Les Britanniques se voulaient néanmoins plus progressistes que l’état du droit international de la fin du 18e siècle. Ils n’appliquaient la doctrine de terra nullius qu’aux populations autochtones jugées les moins évoluées de leur empire, tels que les aborigènes d’Australie. Ceux-ci étaient jugés incapables de comprendre la notion de droits fonciers. Les peuples autochtones d’Amérique du Nord étaient considérés comme plus avancés. Le droit britannique leur reconnaissait des droits ancestraux sur le territoire qui tirait leur origine de leur occupation antérieure. La Proclamation royale de 1763 reflétait ce nouvel ordre juridique en exigeant la cession des droits ancestraux au moyen de traités avant que la colonisation puisse se réaliser sur un territoire. Ces traités étaient fondés sur l’indépendance ou à tout le moins l’autonomie politique des peuples autochtones9. Ils avaient pour but de légaliser l’appropriation des territoires autochtones par la Couronne britannique.

La Proclamation royale excluait les régions déjà colonisées (dont le bassin du Saint-Laurent et les provinces maritimes) de cette exigence. En Ontario et dans l’Ouest canadien, des traités furent conclus pour établir la souveraineté britannique, puis canadienne. Par ces traités, d’immenses territoires (comprenant la région de Toronto et l’ensemble des provinces de l’Ouest) furent cédés par les nations autochtones pour une bouchée de pain dans des circonstances frauduleuses. La conséquence principale de ces traités fut que les droits ancestraux furent abolis. La Cour suprême refuse aujourd’hui de remettre en question ces traités inéquitables, qui constituent l’un des fondements du Canada. Aucun de ces traités ne fut conclu au Québec.
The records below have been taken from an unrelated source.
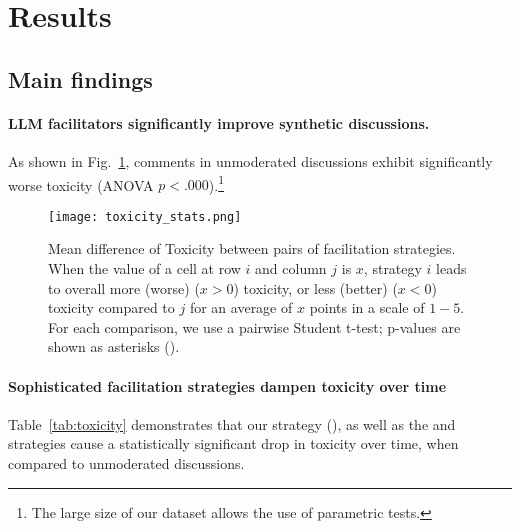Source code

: %

\section{Results}
\label{sec:results}


\subsection{Main findings}
\label{ssec:results:main}

\paragraph{\ac{LLM} facilitators significantly improve synthetic discussions.} As shown in Fig.~\ref{fig:toxicity_stats}, comments in unmoderated discussions exhibit significantly worse toxicity (ANOVA $p<.000$).\footnote{The large size of our dataset allows the use of parametric tests.} 

\begin{figure}
	\texttt{[image: toxicity\_stats.png]}
	\centering
	\caption{Mean difference of Toxicity between pairs of facilitation strategies. When the value of a cell at row $i$ and column $j$ is $x$, strategy $i$ leads to overall more (worse) ($x>0$) toxicity, or less (better) ($x<0$) toxicity compared to $j$ for an average of $x$ points in a scale of $1-5$. For each comparison, we use a pairwise Student t-test; p-values are shown as asterisks (\asterisknote).}
	\label{fig:toxicity_stats}
\end{figure}

\paragraph{Sophisticated facilitation strategies dampen toxicity over time} Table~\ref{tab:toxicity} demonstrates that our strategy (\emph{\strategymodgame}), as well as the \emph{\strategyregroom} and \emph{\strategyconstrcomm} strategies cause a statistically significant drop in toxicity over time, when compared to unmoderated discussions.

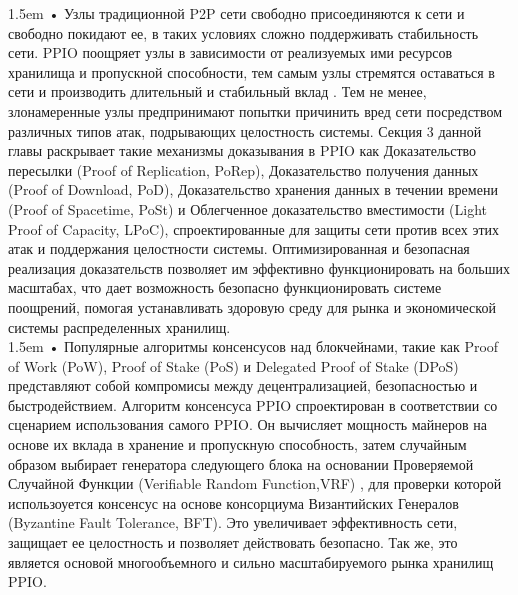 \documentclass[10pt,a4paper]{article}
\begin{document}
\hangindent 1.5em
\noindent   
• Узлы традиционной P2P сети свободно присоединяются к сети и свободно покидают ее, в таких условиях сложно поддерживать стабильность сети. PPIO поощряет узлы в зависимости от реализуемых ими ресурсов хранилища и пропускной способности, тем самым узлы стремятся оставаться в сети и производить длительный и стабильный вклад \cite{article1}. Тем не менее, злонамеренные узлы предпринимают попытки причинить вред сети посредством различных типов атак, подрывающих целостность системы. Секция 3 данной главы раскрывает такие механизмы доказывания в PPIO как Доказательство пересылки (Proof of Replication, PoRep), Доказательство получения данных (Proof of Download, PoD), Доказательство хранения данных в течении времени (Proof of Spacetime, PoSt) и Облегченное доказательство вместимости (Light Proof of Capacity, LPoC), спроектированные для защиты сети против всех этих атак и поддержания целостности системы. Оптимизированная и безопасная реализация доказательств позволяет им эффективно функционировать на больших масштабах, что дает возможность безопасно функционировать системе поощрений, помогая устанавливать здоровую среду для рынка и экономической системы распределенных хранилищ.
\vspace{-0.6em}
\\ 

\hangindent 1.5em
\noindent   
• Популярные алгоритмы консенсусов над блокчейнами, такие как Proof of Work (PoW), Proof of Stake (PoS) и Delegated Proof of Stake (DPoS) представляют собой компромисы между децентрализацией, безопасностью и быстродействием. Алгоритм консенсуса PPIO спроектирован в соответствии со сценарием использования самого PPIO. Он вычисляет мощность майнеров на основе их вклада в хранение и пропускную способность, затем случайным образом выбирает генератора следующего блока на основании Проверяемой Случайной Функции (Verifiable Random Function,VRF) \cite{article24} \cite{article25}, для проверки которой использоуется консенсус на основе консорциума Византийских Генералов (Byzantine Fault Tolerance, BFT). Это увеличивает эффективность сети, защищает ее целостность и позволяет действовать безопасно. Так же, это является основой многообъемного и сильно масштабируемого рынка хранилищ PPIO.
\vspace{-0.5em}
\end{document}
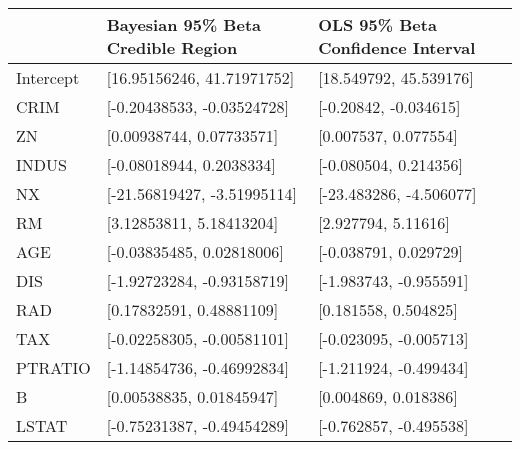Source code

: \begin{tabular}{lll}
\hline
           & Bayesian 95\% Beta Credible Region   & OLS 95\% Beta Confidence Interval   \\
\hline
 Intercept & [16.95156246, 41.71971752]          & [18.549792, 45.539176]             \\
 CRIM      & [-0.20438533, -0.03524728]          & [-0.20842, -0.034615]              \\
 ZN        & [0.00938744, 0.07733571]            & [0.007537, 0.077554]               \\
 INDUS     & [-0.08018944, 0.2038334]            & [-0.080504, 0.214356]              \\
 NX        & [-21.56819427, -3.51995114]         & [-23.483286, -4.506077]            \\
 RM        & [3.12853811, 5.18413204]            & [2.927794, 5.11616]                \\
 AGE       & [-0.03835485, 0.02818006]           & [-0.038791, 0.029729]              \\
 DIS       & [-1.92723284, -0.93158719]          & [-1.983743, -0.955591]             \\
 RAD       & [0.17832591, 0.48881109]            & [0.181558, 0.504825]               \\
 TAX       & [-0.02258305, -0.00581101]          & [-0.023095, -0.005713]             \\
 PTRATIO   & [-1.14854736, -0.46992834]          & [-1.211924, -0.499434]             \\
 B         & [0.00538835, 0.01845947]            & [0.004869, 0.018386]               \\
 LSTAT     & [-0.75231387, -0.49454289]          & [-0.762857, -0.495538]             \\
\hline
\end{tabular}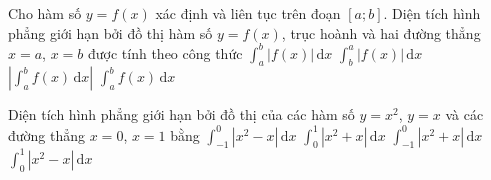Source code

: \begin{ex}%
	Cho hàm số $y=f(x)$ xác  định và liên tục trên đoạn $[a;b]$. Diện tích hình phẳng giới hạn bởi đồ thị hàm số $y=f(x)$, trục hoành và hai đường thẳng $x=a$, $x=b$ được tính theo công thức
	 \choice
		{\True $\displaystyle\int_a^b  |f(x)|\mathrm{\,d}x$}
		{$\displaystyle\int_b^a |f(x)|\mathrm{\,d}x$} 
		{$\left|\displaystyle\int_a^b  f(x)\mathrm{\,d}x\right|$}
		{$\displaystyle\int_a^b f(x)\mathrm{\,d}x$} 
\end{ex}

\begin{ex}%
	Diện tích hình phẳng giới hạn bởi đồ thị của các hàm  số $y=x^2$, $y=x$ và các đường thẳng $x=0$, $x=1$ bằng
	 \choice
		{$\displaystyle\int_{-1}^0\left|x^2-x\right|\mathrm{\,d}x$} 
		 {$\displaystyle\int_0^1\left|x^2+x\right|\mathrm{\,d}x$}
		 {$\displaystyle\int_{-1}^0\left|x^2+x\right|\mathrm{\,d}x$}
		{\True $\displaystyle\int_0^1\left|x^2-x\right|\mathrm{\,d}x$} 
\end{ex}

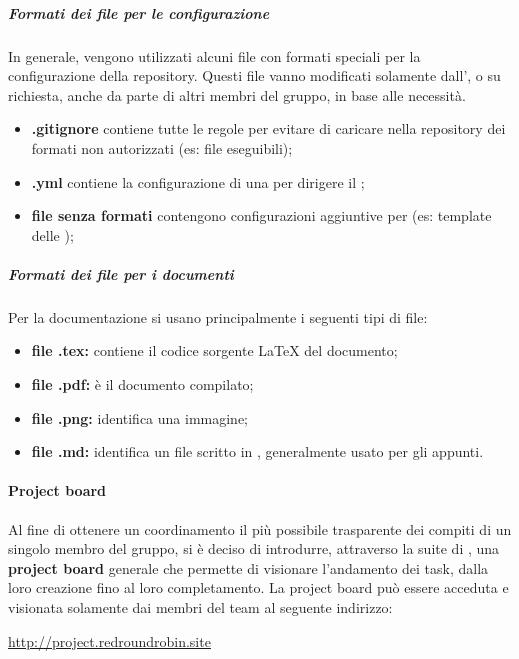 		\subparagraph{Formati dei file per le configurazione}

		In generale, vengono utilizzati alcuni file con formati speciali per la configurazione della repository. Questi file vanno modificati solamente dall', o su richiesta, anche da parte di altri membri del gruppo, in base alle necessità.
		\begin{itemize}
			\item \textbf{.gitignore} contiene tutte le regole per evitare di caricare nella repository dei formati non autorizzati (es: file eseguibili);
			\item \textbf{.yml} contiene la configurazione di una  per dirigere il ;
			\item \textbf{file senza formati} contengono configurazioni aggiuntive per  (es: template delle );
		\end{itemize}

		\subparagraph{Formati dei file per i documenti}

		Per la documentazione si usano principalmente i seguenti tipi di file:
		\begin{itemize}
			\item \textbf{file .tex:} contiene il codice sorgente \LaTeX{} del documento;
			\item \textbf{file .pdf:} è il documento compilato;
			\item \textbf{file .png:} identifica una immagine;
			\item \textbf{file .md:} identifica un file scritto in , generalmente usato per gli appunti.
		\end{itemize}


	\paragraph{Project board}

	Al fine di ottenere un coordinamento il più possibile trasparente dei compiti di un singolo membro del gruppo, si è deciso di introdurre, attraverso la suite di , una \textbf{project board} generale che permette di visionare l'andamento dei task, dalla loro creazione fino al loro completamento.
	La project board può essere acceduta e visionata solamente dai membri del team al seguente indirizzo:

	\href{http://project.redroundrobin.site}{http://project.redroundrobin.site}



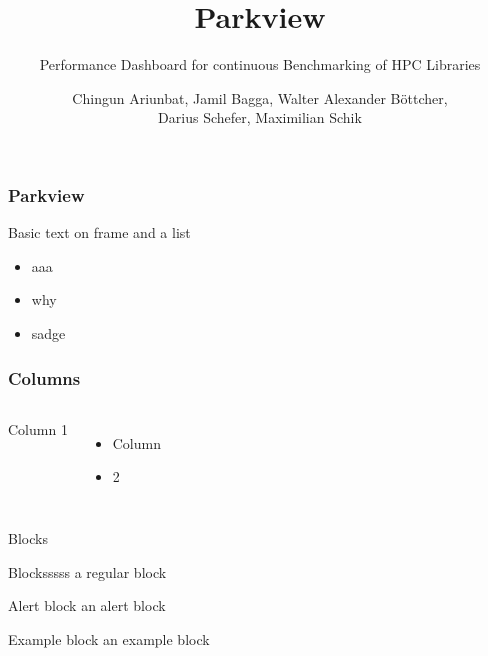 \documentclass{beamer}
\title{Parkview}
\subtitle{Performance Dashboard for continuous Benchmarking of HPC Libraries}
\author{Chingun Ariunbat, Jamil Bagga, Walter Alexander B\"ottcher,\\Darius Schefer, Maximilian Schik}
\begin{document}
\maketitle

\begin{frame}
	\frametitle{Parkview}
	Basic text on frame and a list

	\begin{itemize}
		\item{aaa}
                \item{why}
		\item{sadge}
	\end{itemize}
\end{frame}

\begin{frame}
	\frametitle{Columns}
	\begin{columns}

		Column 1

                \begin{itemize}
                    \item Column
                    \item 2
                \end{itemize}

	\end{columns}
\end{frame}

\begin{frame}{Blocks}

	\begin{block}{Blocksssss}
	        a regular block
	\end{block}

	\begin{alertblock}{Alert block}
		an alert block
	\end{alertblock}

	\begin{exampleblock}{Example block}
		an example block
	\end{exampleblock}
\end{frame}
\end{document}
En 1867, la Constitution fédérale mise en place par une loi britannique accorda au Parlement canadien la compétence législative sur la personne des Autochtones et aux provinces la propriété et la compétence sur les terres publiques, contrairement aux États-Unis où les terres publiques sont fédérales ce qui facilite une gestion globale des affaires autochtones. Au Canada, les Autochtones ont souvent fait les frais des tensions fédérales-provinciales, car il fallait l’accord des provinces pour créer des réserves ou accorder aux Autochtones des droits hors réserve.
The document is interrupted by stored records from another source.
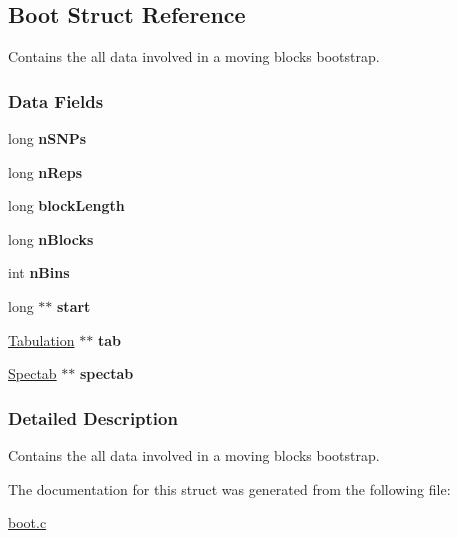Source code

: \hypertarget{struct_boot}{\subsection{\-Boot \-Struct \-Reference}
\label{struct_boot}
}


\-Contains the all data involved in a moving blocks bootstrap.  


\subsubsection*{\-Data \-Fields}
\begin{DoxyCompactItemize}
\item 
\hypertarget{struct_boot_a18e0000190ca60f9dc4eb761d906f522}{long {\bfseries n\-S\-N\-Ps}}\label{struct_boot_a18e0000190ca60f9dc4eb761d906f522}

\item 
\hypertarget{struct_boot_a3ddfe1f35a0d954a3c3d4e7bb6bd3d7b}{long {\bfseries n\-Reps}}\label{struct_boot_a3ddfe1f35a0d954a3c3d4e7bb6bd3d7b}

\item 
\hypertarget{struct_boot_a13df8ad3415e414295d50d8d431448fd}{long {\bfseries block\-Length}}\label{struct_boot_a13df8ad3415e414295d50d8d431448fd}

\item 
\hypertarget{struct_boot_ad19f1bd44e5c69b3e2929d9cd4acee6f}{long {\bfseries n\-Blocks}}\label{struct_boot_ad19f1bd44e5c69b3e2929d9cd4acee6f}

\item 
\hypertarget{struct_boot_acb414ada586db3fdda3de3d550f7be19}{int {\bfseries n\-Bins}}\label{struct_boot_acb414ada586db3fdda3de3d550f7be19}

\item 
\hypertarget{struct_boot_ac54bba1f1c56ac4d6f19b9dbcd39e9d0}{long $\ast$$\ast$ {\bfseries start}}\label{struct_boot_ac54bba1f1c56ac4d6f19b9dbcd39e9d0}

\item 
\hypertarget{struct_boot_a4646dc5f1bd2fb61e7e951011ce895c0}{\hyperlink{struct_tabulation}{\-Tabulation} $\ast$$\ast$ {\bfseries tab}}\label{struct_boot_a4646dc5f1bd2fb61e7e951011ce895c0}

\item 
\hypertarget{struct_boot_a679ad99ec613dc3c429fac568d7c8953}{\hyperlink{struct_spectab}{\-Spectab} $\ast$$\ast$ {\bfseries spectab}}\label{struct_boot_a679ad99ec613dc3c429fac568d7c8953}

\end{DoxyCompactItemize}


\subsubsection{\-Detailed \-Description}
\-Contains the all data involved in a moving blocks bootstrap. 

\-The documentation for this struct was generated from the following file\-:\begin{DoxyCompactItemize}
\item 
\hyperlink{boot_8c}{boot.\-c}\end{DoxyCompactItemize}
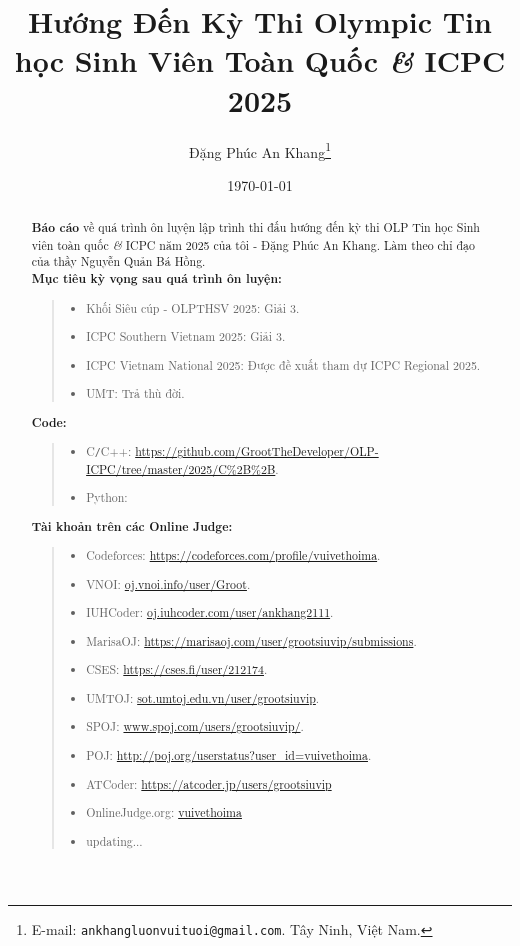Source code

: \documentclass{article}
\title{Hướng Đến Kỳ Thi Olympic Tin học Sinh Viên Toàn Quốc {\it\&} ICPC 2025}
\author{Đặng Phúc An Khang\footnote{ E-mail: {\tt ankhangluonvuituoi@gmail.com}. Tây Ninh, Việt Nam.}}
\date{\today}
\begin{document}
\maketitle
\begin{abstract}
	\textbf{Báo cáo} về quá trình ôn luyện lập trình thi đấu hướng đến kỳ thi OLP Tin học Sinh viên toàn quốc {\it\&} ICPC năm 2025 của tôi - Đặng Phúc An Khang. Làm theo chỉ đạo của thầy Nguyễn Quản Bá Hồng.\\
	
	\textbf{Mục tiêu kỳ vọng sau quá trình ôn luyện:}
	\begin{quote}
	\begin{itemize}
		\item Khối Siêu cúp - OLPTHSV 2025: Giải 3.
		\item ICPC Southern Vietnam 2025: Giải 3.
		\item ICPC Vietnam National 2025: Được đề xuất tham dự ICPC Regional 2025.
		\item UMT: Trả thù đời.\\ 
	\end{itemize}
	\end{quote}
	
	\textbf{Code:}
	\begin{quote}
		\begin{itemize}
			\item C{\tt/}C++: \url{https://github.com/GrootTheDeveloper/OLP-ICPC/tree/master/2025/C%2B%2B}.
			\item Python: \url{}\\
		\end{itemize}
	\end{quote}
	
	\textbf{Tài khoản trên các Online Judge:}
	\begin{quote}
    	\begin{itemize}
			\item Codeforces: \url{https://codeforces.com/profile/vuivethoima}.
			\item VNOI: \url{oj.vnoi.info/user/Groot}.
			\item IUHCoder: \url{oj.iuhcoder.com/user/ankhang2111}.
			\item MarisaOJ: \url{https://marisaoj.com/user/grootsiuvip/submissions}.
			\item CSES: \url{https://cses.fi/user/212174}.
			\item UMTOJ: \url{sot.umtoj.edu.vn/user/grootsiuvip}.
			\item SPOJ: \url{www.spoj.com/users/grootsiuvip/}.
			\item POJ: \url{http://poj.org/userstatus?user_id=vuivethoima}.
			\item ATCoder: \url{https://atcoder.jp/users/grootsiuvip}
			\item OnlineJudge.org: \url{vuivethoima}
			\item updating...
		\end{itemize}
	\end{quote}
    
\end{abstract}
\tableofcontents
\end{document}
La Loi constitutionnelle de 1867 ne reconnaissait ni les nations autochtones ni leurs droits. Cependant, le gouvernement fédéral continua à reconnaître officiellement l’existence des droits ancestraux et à conclure des traités profondément injustes. En même temps, il s’empressa d’utiliser sa compétence pour faire adopter dès les premières années de son existence la Loi sur les Indiens, qui réduisait à néant l’autonomie des Autochtones et les cantonnait sur de minuscules territoires. Il est établi que la Loi sur les Indiens du Canada fut l’un des modèles du régime d’apartheid mis en place en Afrique du Sud. De plus, le régime des pensionnats, qui enlevait les enfants autochtones à leurs familles et les soumettait à des abus et des mauvais traitements systématiques, a duré près d’un siècle et est aujourd’hui officiellement considéré comme une forme de génocide culturel, qui a donné lieu à des compensations massives de la part du gouvernement canadien.

Ayant imposé l’étau étroit de la Loi sur les Indiens, qui interdisait même les cérémonies traditionnelles à cette époque, le gouvernement fédéral cessa de négocier des traités dans les années 1920 même si tout le territoire canadien n’était pas recouvert par ceux-ci. La notion même de droits ancestraux tomba en désuétude.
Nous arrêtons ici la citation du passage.